Twenty One Love Poems
by Adrienne Rich
I wake up in your bed. I know I have been dreaming.
Much earlier, the alarm broke us from each other,
you’ve been at your desk for hours. I know what I dreamed:
our friend the poet comes into my room
where I’ve been writing for days,
drafts, carbons, poems are scattered everywhere,
and I want to show her one poem
which is the poem of my life. But I hesitate,
and wake. You’ve kissed my hair
to wake me. I dreamed you were a poem,
I say, a poem I wanted to show someone . . .
and I laugh and fall dreaming again
of the desire to show you to everyone I love,
to move openly together
in the pull of gravity, which is not simple,
which carries the feathered grass a long way down the upbreathing air.
Knowing there is no one measure of compatibility in human relationships, I still offer this: in my experience it is the quality of sleep that I achieve next to a partner that cements the bond between us as strongly as anything in the waking realm. Sleep can be messy; drooling, bad breath, restless legs, periods of wakefulness and brief conversations in the middle of the night in which one or the other partner has no waking memory. It is an anti-dote and mirror to our wakefulness and when it is gentle and accepting it makes the messiness of consciousness more accepting.
It is Pride Week. Pride festivities are likely to be a bit more subdued this year, social distancing and all, but I hope the momentum towards social justice keeps marching on, seeping into all the cracks that need to be filled in our social fabric, still allowing it to stretch into a bigger and bigger tent. Adrienne Rich is an important voice in LBGQT poetry and politics. Her poetic genius was not so much political it was an expression of love. I have several of her books from the 1970’s, relatively early in her career, her voice is one of confidence, one of courage, one of power; the power of love.
What are you doing to mark Pride this year? Marching? Dancing? Calling old friends?
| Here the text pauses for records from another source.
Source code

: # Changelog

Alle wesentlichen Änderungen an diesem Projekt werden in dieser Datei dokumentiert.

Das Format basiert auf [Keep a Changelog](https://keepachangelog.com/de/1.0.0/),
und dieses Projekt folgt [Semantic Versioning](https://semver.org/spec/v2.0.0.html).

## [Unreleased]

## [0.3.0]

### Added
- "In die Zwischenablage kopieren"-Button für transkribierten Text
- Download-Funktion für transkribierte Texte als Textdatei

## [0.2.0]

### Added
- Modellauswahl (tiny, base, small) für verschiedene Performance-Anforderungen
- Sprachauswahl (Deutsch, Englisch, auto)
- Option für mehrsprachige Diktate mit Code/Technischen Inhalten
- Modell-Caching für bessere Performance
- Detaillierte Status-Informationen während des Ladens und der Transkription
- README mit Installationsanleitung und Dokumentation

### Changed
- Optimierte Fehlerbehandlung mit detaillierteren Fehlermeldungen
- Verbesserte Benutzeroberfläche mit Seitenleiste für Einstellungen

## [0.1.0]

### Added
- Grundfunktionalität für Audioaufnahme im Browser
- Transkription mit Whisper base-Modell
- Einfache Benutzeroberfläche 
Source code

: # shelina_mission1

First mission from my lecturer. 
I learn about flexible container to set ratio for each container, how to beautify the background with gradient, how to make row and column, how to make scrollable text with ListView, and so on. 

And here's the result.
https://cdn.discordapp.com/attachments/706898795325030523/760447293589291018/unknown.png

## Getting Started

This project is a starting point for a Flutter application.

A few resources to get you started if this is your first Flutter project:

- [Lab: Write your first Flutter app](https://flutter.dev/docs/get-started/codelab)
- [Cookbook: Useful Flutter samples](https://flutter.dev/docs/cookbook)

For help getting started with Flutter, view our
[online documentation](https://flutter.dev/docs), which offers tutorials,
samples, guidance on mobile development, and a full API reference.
Doing something that celebrates we are all wonderful shades of the rainbow?
What kind of beast would turn its life into words?
What atonement is this all about?
—and yet, writing words like these, I’m also living.
Is all this close to the wolverines’ howled signals,
that modulated cantata of the wild?
or, when away from you I try to create you in words,
am I simply using you, like a river or a war?
And how have I used rivers, how have I used wars
to escape writing of the worst thing of all—
not the crimes of others, not even our own death,
but the failure to want our own freedom passionately enough
so that blighted elms, sick rivers, massacres would seem
mere emblems of that desecration of ourselves?